On 19 December, the EBA published two reports and RTS relating to Article 4 of the BRRD: (i) a report on the application of simplified obligations and waivers in recovery and resolution planning. The report provides an overview of how competent and resolution authorities have applied the simplified obligations and principle of proportionality in recovery and resolution planning since the BRRD entered into force in January 2015. It shows that, as of 30 April 2017, around only a half of the competent and resolution authorities across the EU had granted simplified obligations or waivers to institutions in their respective jurisdictions; and (ii) a report (EBA/RTS/2017/11) that includes final draft RTS specifying the eligibility criteria to determine whether institutions could be subject to simplified obligations when drafting recovery and resolution plans. The draft RTS promote convergence of practices among authorities by creating a common framework for assessing institutions' eligibility for simplified obligations. They are also intended to facilitate co-operation among the competent and resolution authorities in conducting these assessments, including as regards cross-border groups. The draft RTS are set out in section 3 of the report. The EBA will submit the final draft RTS to the EC for approval.

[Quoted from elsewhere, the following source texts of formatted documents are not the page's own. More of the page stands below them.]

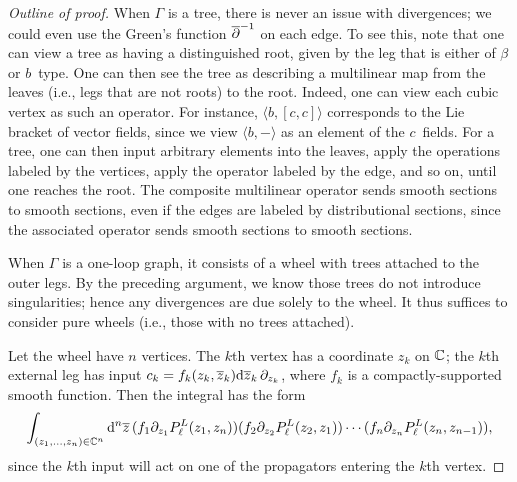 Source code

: \begin{proof}[Outline of proof]
When $\Gamma$ is a tree, there is never an issue with divergences; 
we could even use the Green's function $\overline{\partial}^{-1}$ on each edge.
To see this, note that one can view a tree as having a distinguished root,
given by the leg that is either of $\beta$ or $b$~type.
One can then see the tree as describing a multilinear map from the leaves (i.e., legs that are not roots) to the root.
Indeed, one can view each cubic vertex as such an operator.
For instance, $\langle b, [c,c]\rangle$ corresponds to the Lie bracket of vector fields,
since we view $\langle b,-\rangle$ as an element of the $c$~fields.
For a tree, one can then input arbitrary elements into the leaves, 
apply the operations labeled by the vertices,
apply the operator labeled by the edge, and so on,
until one reaches the root.
The composite multilinear operator sends smooth sections to smooth sections,
even if the edges are labeled by distributional sections,
since the associated operator sends smooth sections to smooth sections.

When $\Gamma$ is a one-loop graph, it consists of a wheel with trees attached to the outer legs.
By the preceding argument, we know those trees do not introduce singularities;
hence any divergences are due solely to the wheel.
It thus suffices to consider pure wheels (i.e., those with no trees attached).

Let the wheel have $n$ vertices. 
The $k$th vertex has a coordinate $z_k$ on $\mathbb C$;
the $k$th external leg has input $c_k = f_k(z_k,\overline{z}_k) {\rm d}\overline{z}_k\, \partial_{z_k}$, 
where $f_k$ is a compactly-supported smooth function.
Then the integral has the form
\[
\int_{(z_1,\ldots,z_n) \in \mathbb C^n}{\rm d}^n \overline{z} \,(f_1  \partial_{z_1} P_\ell^L(z_1,z_n))(f_2 \partial_{z_2} P_\ell^L(z_2,z_1)) \cdots (f_n\partial_{z_n} P_\ell^L(z_n,z_{n-1})),
\] 
since the $k$th input will act on one of the propagators entering the $k$th vertex.


\end{proof}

ECB adopts supervisory priorities for 2018

On 18 December, the ECB published a document setting out its priorities for the SSM for 2018.
The four priorities are: business models and profitability drivers; credit risk; risk management; and activities comprising multiple risk dimensions. The first three priorities have been carried over from 2017. The fourth priority is new for 2018. The document explains that supervisory activities planned for 2018 in relation to this priority include stress testing and the ongoing preparations for Brexit.

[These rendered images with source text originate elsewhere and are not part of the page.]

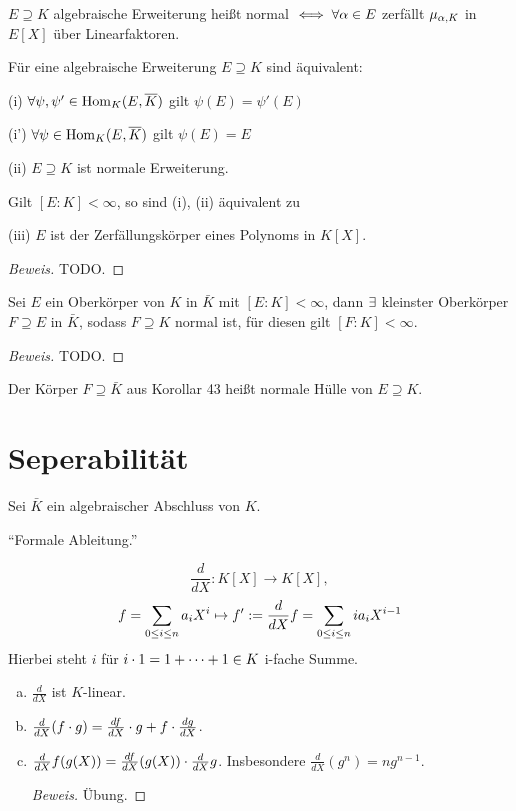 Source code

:\documentclass[a4paper]{report}
\begin{document}
\begin{whg*}
$E \supseteq K$ algebraische Erweiterung heißt normal $\iff \forall \alpha \in E$ zerfällt $\mu_{\alpha, K}$ in $E[X]$ über Linearfaktoren.
\end{whg*}
\begin{satz}
  Für eine algebraische Erweiterung $E \supseteq K$ sind äquivalent:
    \item (i) $\forall \psi, \psi' \in \operatorname{Hom}_{K}(E, \overline K)$ gilt $\psi(E) = \psi'(E)$
    \item (i') $\forall \psi \in \operatorname{Hom}_{K}(E, \overline K)$ gilt $\psi(E) = E$
    \item (ii) $E \supseteq K$ ist normale Erweiterung.
    \item Gilt $[E : K] < \infty$, so sind (i), (ii) äquivalent zu
    \item (iii) $E$ ist der Zerfällungskörper eines Polynoms in $K[X]$.
\begin{proof}[Beweis]
TODO.
\end{proof}
\end{satz}

\begin{kor}
  Sei $E$ ein Oberkörper von $K$ in $\bar K$ mit $[E:K] < \infty$, dann $\exists$ kleinster Oberkörper $F \supseteq E$ in $\bar K$, sodass $F \supseteq K$ normal ist, für diesen gilt $[F:K] < \infty$.
  \begin{proof}[Beweis]
    TODO.
  \end{proof}
\end{kor}

\begin{defi}
Der Körper $F \supseteq \bar K$ aus Korollar 43 heißt normale Hülle von $E \supseteq K$.
\end{defi}

\section{Seperabilität}
Sei $\bar K$ ein algebraischer Abschluss von $K$.
\begin{vor*}
 ``Formale Ableitung.''
\end{vor*}

\begin{defi}
  \[\frac d{dX}: K[X] \to K[X],\]
  \[f = \sum_{0 \le i \le n}a_{i}X^{i} \mapsto f':= \frac d{dX}f = \sum_{0 \le i \le n}ia_{i}X^{i-1}\]
  Hierbei steht $i$ für $i \cdot 1 = 1 + \cdots + 1 \in K$ i-fache Summe.
\end{defi}

\begin{prop}[Rechenregeln]\item
\begin{enumerate}[(a)]
  \item $\frac d{dX}$ ist $K$-linear.
  \item $\frac d{dX}(f\cdot g) = \frac {df}{dX} \cdot g + f \cdot \frac {dg}{dX}$.
  \item $\frac d{dX} f(g(X)) = \frac {df}{dX}(g(X)) \cdot \frac d{dX}g$. Insbesondere $\frac d{dX}(g^{n}) = ng^{n-1}$.
        \begin{proof}[Beweis]Übung.\qedhere
        \end{proof}
\end{enumerate}
\end{prop}
\end{document}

EBA final recommendations on outsourcing to cloud service providers

On 20 December, the EBA published a report setting out its final recommendations on outsourcing to cloud service providers (EBA/REC/2017/03). The recommendations are addressed to credit institutions, investment firms and competent authorities. They specify the supervisory requirements and processes that apply when financial institutions outsource to cloud service providers and build on the general outsourcing guidelines developed by the EBA's predecessor, the CEBS, which have been in place since 2006. The report highlights there is currently a high level of uncertainty regarding the supervisory expectations that apply to outsourcing to cloud service providers, which forms a barrier to the adoption of cloud solutions in the EU and to institutions realising the full benefits of cloud services. The recommendations will now be translated into the official EU languages and published on the EBA website. The deadline for competent authorities to report whether they comply with them will be two months after the publication of the translations. The recommendations will apply from 1 July 2018.

Delegated Regulation on system of contributions to expenditures of SRB published in OJ

On 19 December, Commission Delegated Regulation (EU) 2017/2361 on the final system of contributions to the administrative expenditures of the SRB was published in the OJ. Under Article 65(5) of the SRM Regulation, the EC has the power to adopt delegated acts on contributions to the administrative expenditures of the SRB to determine (among other things) the type of contributions and the matters for which contributions are due, the manner in which the contributions are calculated, and the way in which they are to be paid. The EC adopted the Delegated Regulation on 14 September. The Delegated Regulation comes into force on 8 January 2018 (that is, 20 days after publication in the OJ).


DISCLAIMER: Because of the generality of this update, the information provided herein may not be applicable in all situations and should not be acted upon without specific legal advice based on particular situations.